Data under study START

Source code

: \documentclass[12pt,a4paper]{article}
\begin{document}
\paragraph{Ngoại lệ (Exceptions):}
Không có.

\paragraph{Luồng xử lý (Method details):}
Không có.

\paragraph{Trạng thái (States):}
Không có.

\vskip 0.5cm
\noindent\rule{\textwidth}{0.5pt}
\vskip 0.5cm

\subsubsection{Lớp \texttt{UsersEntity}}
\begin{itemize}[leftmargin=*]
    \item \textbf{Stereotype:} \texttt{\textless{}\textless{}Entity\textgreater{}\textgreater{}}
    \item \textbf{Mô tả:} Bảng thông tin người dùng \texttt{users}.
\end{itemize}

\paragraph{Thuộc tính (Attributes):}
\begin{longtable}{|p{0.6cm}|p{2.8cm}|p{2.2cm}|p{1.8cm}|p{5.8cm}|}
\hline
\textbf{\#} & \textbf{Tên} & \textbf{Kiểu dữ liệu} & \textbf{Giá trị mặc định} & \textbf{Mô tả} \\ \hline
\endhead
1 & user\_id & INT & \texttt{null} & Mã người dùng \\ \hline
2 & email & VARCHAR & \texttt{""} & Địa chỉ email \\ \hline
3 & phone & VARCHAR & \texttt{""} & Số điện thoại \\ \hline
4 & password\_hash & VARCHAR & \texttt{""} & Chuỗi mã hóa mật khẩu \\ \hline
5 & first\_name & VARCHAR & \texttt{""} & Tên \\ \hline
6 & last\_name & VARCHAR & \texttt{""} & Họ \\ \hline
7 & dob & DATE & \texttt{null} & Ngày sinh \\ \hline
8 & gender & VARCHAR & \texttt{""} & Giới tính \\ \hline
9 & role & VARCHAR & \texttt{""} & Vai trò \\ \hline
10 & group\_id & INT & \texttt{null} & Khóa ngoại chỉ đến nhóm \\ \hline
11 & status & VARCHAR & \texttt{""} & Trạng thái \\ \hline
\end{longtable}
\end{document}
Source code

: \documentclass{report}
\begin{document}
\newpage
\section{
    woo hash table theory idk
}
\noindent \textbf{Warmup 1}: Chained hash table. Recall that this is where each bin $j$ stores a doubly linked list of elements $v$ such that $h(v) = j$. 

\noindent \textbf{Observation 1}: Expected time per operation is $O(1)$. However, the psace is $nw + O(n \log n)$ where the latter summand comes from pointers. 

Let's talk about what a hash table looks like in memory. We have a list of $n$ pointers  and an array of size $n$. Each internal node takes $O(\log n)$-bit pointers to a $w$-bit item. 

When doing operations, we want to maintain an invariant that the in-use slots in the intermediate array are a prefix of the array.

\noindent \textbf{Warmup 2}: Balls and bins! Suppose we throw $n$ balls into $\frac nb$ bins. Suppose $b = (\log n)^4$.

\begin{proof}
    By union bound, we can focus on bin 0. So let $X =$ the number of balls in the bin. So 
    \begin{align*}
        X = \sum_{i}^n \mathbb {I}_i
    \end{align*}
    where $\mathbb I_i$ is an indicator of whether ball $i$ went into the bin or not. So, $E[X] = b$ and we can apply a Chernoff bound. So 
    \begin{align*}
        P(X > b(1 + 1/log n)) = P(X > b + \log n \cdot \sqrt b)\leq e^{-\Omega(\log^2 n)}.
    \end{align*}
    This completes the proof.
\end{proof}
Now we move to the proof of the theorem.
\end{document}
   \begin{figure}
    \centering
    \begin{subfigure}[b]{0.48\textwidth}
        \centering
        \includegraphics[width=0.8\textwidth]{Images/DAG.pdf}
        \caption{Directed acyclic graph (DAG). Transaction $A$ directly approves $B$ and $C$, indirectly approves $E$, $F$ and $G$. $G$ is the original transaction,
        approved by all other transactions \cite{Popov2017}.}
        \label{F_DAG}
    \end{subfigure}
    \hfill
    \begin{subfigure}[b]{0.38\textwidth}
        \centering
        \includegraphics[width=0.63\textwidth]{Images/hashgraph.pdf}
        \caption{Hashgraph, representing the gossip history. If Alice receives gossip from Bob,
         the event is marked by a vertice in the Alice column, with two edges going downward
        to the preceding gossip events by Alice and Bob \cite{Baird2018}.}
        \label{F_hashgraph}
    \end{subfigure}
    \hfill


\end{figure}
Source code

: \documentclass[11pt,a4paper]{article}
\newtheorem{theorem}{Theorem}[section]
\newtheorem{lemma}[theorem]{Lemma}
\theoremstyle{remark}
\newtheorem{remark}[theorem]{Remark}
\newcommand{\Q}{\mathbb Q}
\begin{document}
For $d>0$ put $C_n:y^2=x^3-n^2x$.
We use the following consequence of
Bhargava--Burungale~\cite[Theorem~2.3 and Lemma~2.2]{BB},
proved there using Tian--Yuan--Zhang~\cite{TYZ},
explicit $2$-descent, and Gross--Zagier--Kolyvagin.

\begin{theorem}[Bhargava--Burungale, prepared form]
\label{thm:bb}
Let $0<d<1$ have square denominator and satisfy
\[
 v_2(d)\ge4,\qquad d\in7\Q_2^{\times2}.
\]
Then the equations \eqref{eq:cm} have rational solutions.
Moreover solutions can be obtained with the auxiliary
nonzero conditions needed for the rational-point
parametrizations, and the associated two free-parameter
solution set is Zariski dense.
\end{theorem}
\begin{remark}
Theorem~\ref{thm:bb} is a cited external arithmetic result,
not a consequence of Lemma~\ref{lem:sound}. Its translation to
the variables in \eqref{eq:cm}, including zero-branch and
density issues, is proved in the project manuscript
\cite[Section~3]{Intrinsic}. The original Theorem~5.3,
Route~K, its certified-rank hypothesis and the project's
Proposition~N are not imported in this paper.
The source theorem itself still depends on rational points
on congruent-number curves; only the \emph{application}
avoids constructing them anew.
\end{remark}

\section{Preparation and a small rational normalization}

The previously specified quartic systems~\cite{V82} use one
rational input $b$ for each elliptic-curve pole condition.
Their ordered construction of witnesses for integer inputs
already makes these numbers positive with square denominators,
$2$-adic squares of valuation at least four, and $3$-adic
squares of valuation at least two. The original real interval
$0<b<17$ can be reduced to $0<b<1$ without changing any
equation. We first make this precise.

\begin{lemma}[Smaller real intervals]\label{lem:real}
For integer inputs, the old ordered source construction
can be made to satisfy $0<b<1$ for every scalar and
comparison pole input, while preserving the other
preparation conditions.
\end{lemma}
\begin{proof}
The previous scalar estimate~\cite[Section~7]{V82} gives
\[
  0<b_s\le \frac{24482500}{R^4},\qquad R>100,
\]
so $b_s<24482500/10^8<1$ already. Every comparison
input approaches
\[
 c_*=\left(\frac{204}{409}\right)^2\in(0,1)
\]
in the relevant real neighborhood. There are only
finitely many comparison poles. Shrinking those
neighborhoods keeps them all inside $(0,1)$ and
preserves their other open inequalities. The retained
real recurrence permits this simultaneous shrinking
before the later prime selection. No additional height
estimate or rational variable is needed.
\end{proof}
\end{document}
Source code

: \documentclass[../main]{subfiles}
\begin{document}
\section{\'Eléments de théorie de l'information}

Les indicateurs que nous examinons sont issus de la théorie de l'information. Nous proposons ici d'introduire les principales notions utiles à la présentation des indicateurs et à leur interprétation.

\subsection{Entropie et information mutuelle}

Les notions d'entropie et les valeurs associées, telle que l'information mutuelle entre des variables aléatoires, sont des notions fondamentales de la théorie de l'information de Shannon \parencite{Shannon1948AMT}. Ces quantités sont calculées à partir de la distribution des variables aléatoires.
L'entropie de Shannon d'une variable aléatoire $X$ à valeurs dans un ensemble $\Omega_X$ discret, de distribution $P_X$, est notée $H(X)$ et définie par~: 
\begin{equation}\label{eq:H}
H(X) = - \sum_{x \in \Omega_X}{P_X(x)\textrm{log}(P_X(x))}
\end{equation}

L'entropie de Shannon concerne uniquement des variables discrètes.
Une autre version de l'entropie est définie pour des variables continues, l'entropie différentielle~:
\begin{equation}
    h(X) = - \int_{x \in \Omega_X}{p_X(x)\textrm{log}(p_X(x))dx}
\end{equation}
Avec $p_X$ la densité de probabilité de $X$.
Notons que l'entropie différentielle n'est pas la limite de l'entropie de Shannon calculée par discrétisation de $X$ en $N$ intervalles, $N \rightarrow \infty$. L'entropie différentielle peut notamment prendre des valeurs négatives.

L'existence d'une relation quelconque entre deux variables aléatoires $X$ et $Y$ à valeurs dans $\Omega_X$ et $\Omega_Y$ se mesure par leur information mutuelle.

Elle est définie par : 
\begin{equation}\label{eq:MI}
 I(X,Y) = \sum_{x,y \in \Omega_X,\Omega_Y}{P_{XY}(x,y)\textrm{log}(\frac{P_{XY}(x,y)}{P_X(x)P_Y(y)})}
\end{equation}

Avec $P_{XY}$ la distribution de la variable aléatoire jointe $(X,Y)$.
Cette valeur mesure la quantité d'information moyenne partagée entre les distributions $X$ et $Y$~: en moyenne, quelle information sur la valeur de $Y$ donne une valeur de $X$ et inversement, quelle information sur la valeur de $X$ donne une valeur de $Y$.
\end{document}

Data under study END

### Exercise instructions
Your task is to copy each line of the data above that holds "itemize".

### Exercise solution
\begin{itemize}[leftmargin=*]
\end{itemize}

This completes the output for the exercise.